═════ EXERCISE INPUT ═════

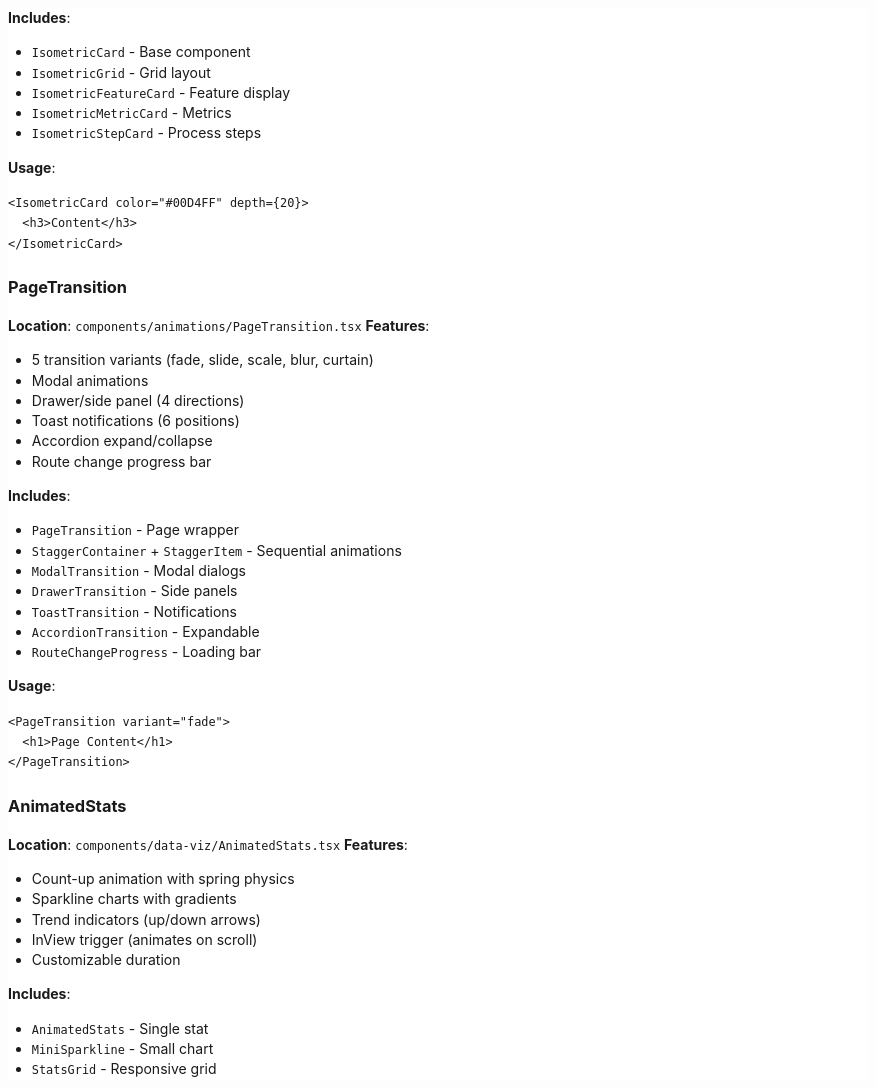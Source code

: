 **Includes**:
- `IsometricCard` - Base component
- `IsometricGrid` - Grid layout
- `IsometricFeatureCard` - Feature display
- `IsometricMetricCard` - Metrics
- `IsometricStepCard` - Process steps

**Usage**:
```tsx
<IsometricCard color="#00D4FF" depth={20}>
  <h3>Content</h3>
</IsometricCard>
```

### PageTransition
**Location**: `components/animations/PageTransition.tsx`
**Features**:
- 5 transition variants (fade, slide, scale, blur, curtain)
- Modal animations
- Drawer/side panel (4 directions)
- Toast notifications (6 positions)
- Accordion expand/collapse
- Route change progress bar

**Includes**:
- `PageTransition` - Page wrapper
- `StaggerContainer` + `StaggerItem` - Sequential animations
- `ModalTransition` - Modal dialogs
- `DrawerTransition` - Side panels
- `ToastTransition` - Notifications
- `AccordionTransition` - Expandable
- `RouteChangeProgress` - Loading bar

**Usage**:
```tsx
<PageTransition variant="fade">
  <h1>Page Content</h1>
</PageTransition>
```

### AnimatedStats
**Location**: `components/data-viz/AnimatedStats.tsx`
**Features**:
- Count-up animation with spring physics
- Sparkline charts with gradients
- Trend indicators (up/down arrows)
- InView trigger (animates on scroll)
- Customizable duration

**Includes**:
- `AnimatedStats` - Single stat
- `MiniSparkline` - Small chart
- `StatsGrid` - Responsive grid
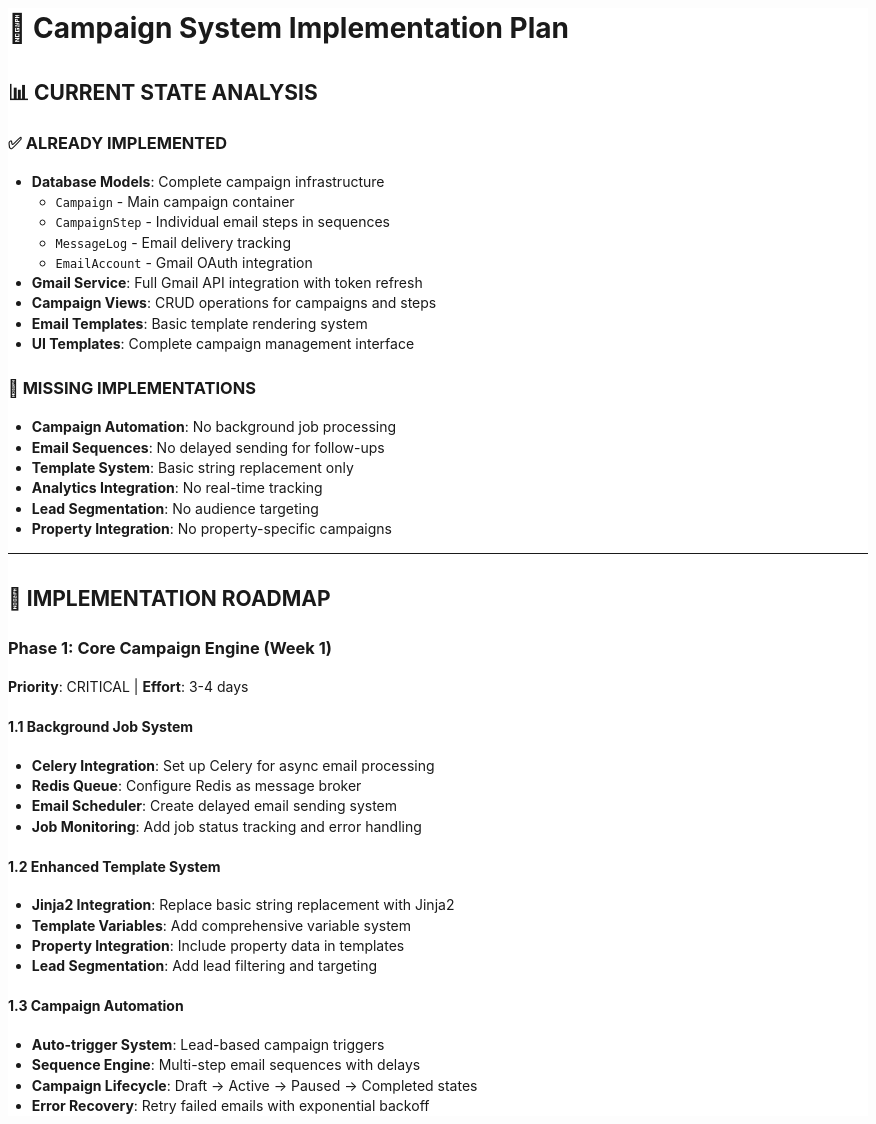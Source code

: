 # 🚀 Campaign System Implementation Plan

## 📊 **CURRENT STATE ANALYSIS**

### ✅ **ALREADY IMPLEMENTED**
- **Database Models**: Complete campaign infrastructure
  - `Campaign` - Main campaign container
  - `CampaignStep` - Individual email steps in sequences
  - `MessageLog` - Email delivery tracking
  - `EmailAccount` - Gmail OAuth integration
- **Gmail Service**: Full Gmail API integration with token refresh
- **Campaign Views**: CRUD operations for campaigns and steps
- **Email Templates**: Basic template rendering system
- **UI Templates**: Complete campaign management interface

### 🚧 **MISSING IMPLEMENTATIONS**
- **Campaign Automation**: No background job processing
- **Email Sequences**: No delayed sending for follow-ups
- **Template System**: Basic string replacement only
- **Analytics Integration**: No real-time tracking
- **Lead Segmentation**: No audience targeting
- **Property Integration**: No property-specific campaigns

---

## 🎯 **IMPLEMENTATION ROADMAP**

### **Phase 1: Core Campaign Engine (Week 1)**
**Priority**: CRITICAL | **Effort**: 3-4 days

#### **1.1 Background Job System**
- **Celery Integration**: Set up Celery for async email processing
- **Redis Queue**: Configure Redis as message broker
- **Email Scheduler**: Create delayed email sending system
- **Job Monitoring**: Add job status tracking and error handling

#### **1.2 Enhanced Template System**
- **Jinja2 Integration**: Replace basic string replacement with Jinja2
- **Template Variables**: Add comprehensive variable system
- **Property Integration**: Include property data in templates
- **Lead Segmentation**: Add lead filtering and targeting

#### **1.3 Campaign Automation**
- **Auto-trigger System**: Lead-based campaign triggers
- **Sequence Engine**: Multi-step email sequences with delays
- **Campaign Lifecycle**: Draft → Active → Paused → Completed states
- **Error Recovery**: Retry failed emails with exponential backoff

═════

## INSTRUCTIONS FOR THE TASK
Show each line of the records above containing "string".

## TASK OUTPUT
- **Template System**: Basic string replacement only
- **Jinja2 Integration**: Replace basic string replacement with Jinja2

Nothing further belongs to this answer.